Start of Data listing

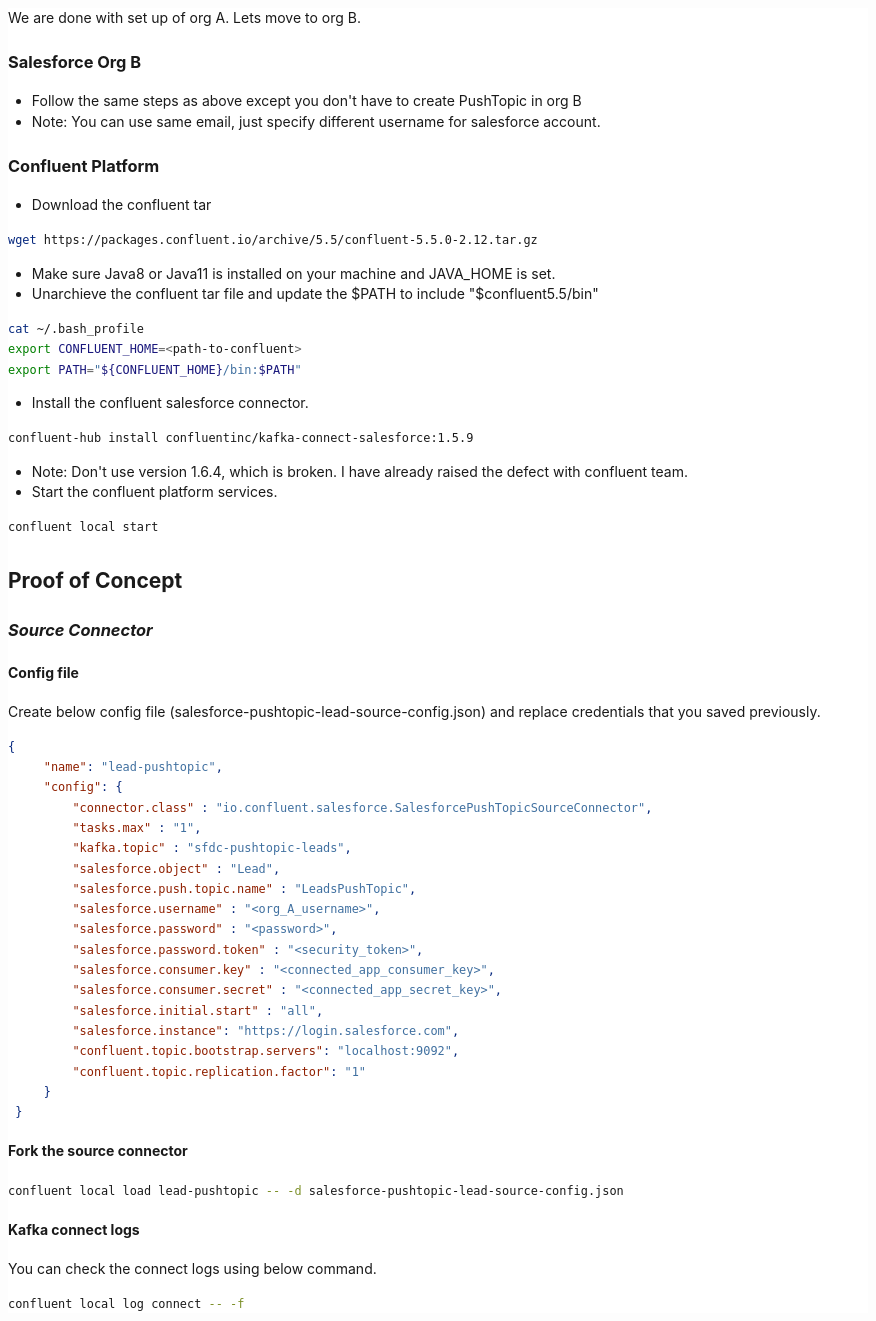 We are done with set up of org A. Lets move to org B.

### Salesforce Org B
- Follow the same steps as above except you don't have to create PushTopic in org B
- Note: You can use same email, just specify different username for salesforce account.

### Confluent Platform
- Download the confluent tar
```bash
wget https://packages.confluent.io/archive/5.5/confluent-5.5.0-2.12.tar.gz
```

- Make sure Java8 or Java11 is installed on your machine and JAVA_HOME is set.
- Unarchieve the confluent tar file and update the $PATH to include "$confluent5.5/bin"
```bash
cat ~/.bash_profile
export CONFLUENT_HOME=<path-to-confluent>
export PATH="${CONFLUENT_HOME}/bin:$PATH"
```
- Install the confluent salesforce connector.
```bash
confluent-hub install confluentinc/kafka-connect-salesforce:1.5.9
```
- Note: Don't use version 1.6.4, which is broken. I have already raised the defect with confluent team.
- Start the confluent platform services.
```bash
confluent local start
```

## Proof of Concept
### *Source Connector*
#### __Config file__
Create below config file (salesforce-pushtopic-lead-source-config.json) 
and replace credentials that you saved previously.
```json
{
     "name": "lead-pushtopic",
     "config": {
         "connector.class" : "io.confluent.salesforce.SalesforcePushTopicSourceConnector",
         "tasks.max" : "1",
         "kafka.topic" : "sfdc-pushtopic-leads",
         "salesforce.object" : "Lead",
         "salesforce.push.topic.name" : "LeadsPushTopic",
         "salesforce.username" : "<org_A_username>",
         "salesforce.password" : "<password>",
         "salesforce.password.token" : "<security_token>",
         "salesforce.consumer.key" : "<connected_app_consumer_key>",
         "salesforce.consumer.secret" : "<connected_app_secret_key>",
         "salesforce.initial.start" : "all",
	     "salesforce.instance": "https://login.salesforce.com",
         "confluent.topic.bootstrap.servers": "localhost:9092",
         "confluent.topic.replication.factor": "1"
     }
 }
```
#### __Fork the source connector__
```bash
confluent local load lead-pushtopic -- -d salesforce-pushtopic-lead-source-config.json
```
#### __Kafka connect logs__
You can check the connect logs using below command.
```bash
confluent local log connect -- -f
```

End of Data listing

# [Problem to solve]
Which lines of the records hold the string "username"? Copy each one.

# [Answer for the task]
- Note: You can use same email, just specify different username for salesforce account.
         "salesforce.username" : "<org_A_username>",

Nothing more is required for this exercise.